> **Goal of the exercise**
Could you print every line from the first one of the records below through the line containing "The best way", with both included and nothing else?

** Opening Material for the task block **

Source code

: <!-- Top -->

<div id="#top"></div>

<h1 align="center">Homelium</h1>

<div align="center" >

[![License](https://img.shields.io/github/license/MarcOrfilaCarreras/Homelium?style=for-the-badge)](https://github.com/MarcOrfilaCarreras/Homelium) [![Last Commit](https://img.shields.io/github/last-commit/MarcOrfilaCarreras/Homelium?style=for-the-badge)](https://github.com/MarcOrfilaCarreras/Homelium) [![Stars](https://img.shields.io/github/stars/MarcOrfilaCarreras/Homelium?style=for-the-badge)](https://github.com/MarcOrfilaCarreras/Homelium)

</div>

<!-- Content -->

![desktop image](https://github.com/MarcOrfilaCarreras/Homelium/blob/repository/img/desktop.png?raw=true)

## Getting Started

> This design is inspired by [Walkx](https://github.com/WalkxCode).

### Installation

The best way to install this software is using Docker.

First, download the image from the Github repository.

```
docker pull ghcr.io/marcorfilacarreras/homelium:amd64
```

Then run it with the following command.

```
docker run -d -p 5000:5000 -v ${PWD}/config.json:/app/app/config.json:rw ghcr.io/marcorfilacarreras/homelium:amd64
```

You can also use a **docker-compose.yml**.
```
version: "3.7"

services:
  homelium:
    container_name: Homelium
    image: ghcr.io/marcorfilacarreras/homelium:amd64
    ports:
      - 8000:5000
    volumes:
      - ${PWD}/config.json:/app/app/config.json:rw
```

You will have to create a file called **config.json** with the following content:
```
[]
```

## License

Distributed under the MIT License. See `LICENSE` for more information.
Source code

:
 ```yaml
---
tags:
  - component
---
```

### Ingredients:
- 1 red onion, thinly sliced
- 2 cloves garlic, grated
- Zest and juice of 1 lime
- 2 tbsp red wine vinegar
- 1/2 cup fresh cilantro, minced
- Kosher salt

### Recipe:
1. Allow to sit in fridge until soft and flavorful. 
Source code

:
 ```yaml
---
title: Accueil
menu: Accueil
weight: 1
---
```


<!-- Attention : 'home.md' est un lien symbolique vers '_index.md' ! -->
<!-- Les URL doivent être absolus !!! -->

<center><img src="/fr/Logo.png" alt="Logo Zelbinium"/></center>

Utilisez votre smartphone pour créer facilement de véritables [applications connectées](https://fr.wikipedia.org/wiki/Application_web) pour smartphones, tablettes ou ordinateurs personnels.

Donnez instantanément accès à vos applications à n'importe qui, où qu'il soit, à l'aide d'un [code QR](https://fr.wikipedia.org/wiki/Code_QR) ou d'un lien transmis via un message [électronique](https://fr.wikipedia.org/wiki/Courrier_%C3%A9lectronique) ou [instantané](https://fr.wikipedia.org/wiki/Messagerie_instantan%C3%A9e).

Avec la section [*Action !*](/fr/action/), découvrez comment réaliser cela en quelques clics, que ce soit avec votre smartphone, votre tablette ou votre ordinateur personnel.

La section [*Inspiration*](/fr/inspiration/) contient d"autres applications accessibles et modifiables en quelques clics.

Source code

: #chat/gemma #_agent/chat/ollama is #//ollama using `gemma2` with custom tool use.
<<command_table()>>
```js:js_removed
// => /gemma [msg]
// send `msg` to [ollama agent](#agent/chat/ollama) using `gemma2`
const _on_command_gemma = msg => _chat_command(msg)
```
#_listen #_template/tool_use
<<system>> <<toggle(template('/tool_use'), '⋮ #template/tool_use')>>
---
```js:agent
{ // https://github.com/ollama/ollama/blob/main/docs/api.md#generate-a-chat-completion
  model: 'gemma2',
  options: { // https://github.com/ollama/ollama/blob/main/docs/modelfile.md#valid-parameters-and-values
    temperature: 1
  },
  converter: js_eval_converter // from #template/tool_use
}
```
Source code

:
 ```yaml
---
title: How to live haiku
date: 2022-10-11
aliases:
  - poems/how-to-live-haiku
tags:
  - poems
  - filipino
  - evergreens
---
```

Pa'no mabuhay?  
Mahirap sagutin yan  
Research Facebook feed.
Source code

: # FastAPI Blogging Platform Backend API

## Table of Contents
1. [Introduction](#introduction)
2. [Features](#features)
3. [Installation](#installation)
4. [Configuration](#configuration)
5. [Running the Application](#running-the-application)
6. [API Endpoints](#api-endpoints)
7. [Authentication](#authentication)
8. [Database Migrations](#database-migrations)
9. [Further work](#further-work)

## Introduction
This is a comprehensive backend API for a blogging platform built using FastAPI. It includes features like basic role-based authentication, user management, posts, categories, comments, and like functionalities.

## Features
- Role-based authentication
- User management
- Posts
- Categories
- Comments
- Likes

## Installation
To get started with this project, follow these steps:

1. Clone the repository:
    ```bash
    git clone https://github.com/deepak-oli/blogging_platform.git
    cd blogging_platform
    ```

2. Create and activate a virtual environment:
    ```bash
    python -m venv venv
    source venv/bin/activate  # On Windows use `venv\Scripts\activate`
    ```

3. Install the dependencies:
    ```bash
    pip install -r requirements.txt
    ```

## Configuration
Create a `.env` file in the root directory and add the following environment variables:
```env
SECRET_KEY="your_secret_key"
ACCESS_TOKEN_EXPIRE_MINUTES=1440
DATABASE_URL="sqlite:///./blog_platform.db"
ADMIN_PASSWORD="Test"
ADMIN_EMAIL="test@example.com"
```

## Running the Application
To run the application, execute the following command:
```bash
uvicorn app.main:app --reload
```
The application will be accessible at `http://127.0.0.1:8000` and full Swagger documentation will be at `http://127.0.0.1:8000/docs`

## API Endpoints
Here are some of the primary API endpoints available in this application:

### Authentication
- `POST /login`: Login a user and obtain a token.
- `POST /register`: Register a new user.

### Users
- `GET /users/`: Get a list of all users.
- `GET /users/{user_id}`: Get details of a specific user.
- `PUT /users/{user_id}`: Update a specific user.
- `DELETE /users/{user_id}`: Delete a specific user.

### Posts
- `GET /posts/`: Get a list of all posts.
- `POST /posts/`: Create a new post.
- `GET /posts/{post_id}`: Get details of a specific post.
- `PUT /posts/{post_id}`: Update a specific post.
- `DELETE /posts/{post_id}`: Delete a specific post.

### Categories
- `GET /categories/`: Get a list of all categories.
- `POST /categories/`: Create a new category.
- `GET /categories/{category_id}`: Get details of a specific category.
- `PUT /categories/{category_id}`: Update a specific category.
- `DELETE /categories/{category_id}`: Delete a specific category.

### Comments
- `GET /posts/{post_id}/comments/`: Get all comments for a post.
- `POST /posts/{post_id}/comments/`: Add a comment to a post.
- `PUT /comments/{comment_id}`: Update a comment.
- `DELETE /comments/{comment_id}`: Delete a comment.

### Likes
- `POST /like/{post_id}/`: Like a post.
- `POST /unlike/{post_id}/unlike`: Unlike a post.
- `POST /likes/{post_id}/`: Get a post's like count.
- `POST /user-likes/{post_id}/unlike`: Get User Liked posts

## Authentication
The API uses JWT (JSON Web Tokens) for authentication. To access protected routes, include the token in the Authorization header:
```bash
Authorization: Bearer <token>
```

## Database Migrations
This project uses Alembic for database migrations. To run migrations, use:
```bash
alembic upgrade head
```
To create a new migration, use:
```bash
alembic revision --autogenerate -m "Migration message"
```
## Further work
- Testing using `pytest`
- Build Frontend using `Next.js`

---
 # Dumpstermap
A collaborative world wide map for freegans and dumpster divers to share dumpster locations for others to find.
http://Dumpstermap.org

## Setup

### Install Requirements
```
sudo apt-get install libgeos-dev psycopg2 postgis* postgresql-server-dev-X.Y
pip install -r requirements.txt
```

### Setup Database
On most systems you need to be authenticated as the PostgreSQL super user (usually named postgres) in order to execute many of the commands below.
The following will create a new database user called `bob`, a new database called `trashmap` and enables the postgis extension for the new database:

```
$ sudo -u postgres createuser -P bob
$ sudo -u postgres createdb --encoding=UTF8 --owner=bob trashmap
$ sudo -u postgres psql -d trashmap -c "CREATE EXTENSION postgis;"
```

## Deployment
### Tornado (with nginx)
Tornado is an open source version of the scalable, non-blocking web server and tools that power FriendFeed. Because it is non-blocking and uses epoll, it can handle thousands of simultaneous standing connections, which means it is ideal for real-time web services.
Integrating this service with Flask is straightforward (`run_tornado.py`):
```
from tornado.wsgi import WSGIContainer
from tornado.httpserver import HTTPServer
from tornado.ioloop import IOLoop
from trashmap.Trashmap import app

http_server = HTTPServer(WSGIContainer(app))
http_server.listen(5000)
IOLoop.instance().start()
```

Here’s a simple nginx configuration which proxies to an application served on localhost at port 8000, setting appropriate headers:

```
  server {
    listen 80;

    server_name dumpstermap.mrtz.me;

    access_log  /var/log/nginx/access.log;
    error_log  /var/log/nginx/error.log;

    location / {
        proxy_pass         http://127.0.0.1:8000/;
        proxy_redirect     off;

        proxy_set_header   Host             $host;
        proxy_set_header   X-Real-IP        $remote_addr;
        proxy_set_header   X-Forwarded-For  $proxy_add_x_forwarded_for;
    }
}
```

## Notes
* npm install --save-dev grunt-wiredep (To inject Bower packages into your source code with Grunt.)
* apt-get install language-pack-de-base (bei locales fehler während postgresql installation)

** Closing Material for the task block **

> **Task result**
Source code

: <!-- Top -->

<div id="#top"></div>

<h1 align="center">Homelium</h1>

<div align="center" >

[![License](https://img.shields.io/github/license/MarcOrfilaCarreras/Homelium?style=for-the-badge)](https://github.com/MarcOrfilaCarreras/Homelium) [![Last Commit](https://img.shields.io/github/last-commit/MarcOrfilaCarreras/Homelium?style=for-the-badge)](https://github.com/MarcOrfilaCarreras/Homelium) [![Stars](https://img.shields.io/github/stars/MarcOrfilaCarreras/Homelium?style=for-the-badge)](https://github.com/MarcOrfilaCarreras/Homelium)

</div>

<!-- Content -->

![desktop image](https://github.com/MarcOrfilaCarreras/Homelium/blob/repository/img/desktop.png?raw=true)

## Getting Started

> This design is inspired by [Walkx](https://github.com/WalkxCode).

### Installation

The best way to install this software is using Docker.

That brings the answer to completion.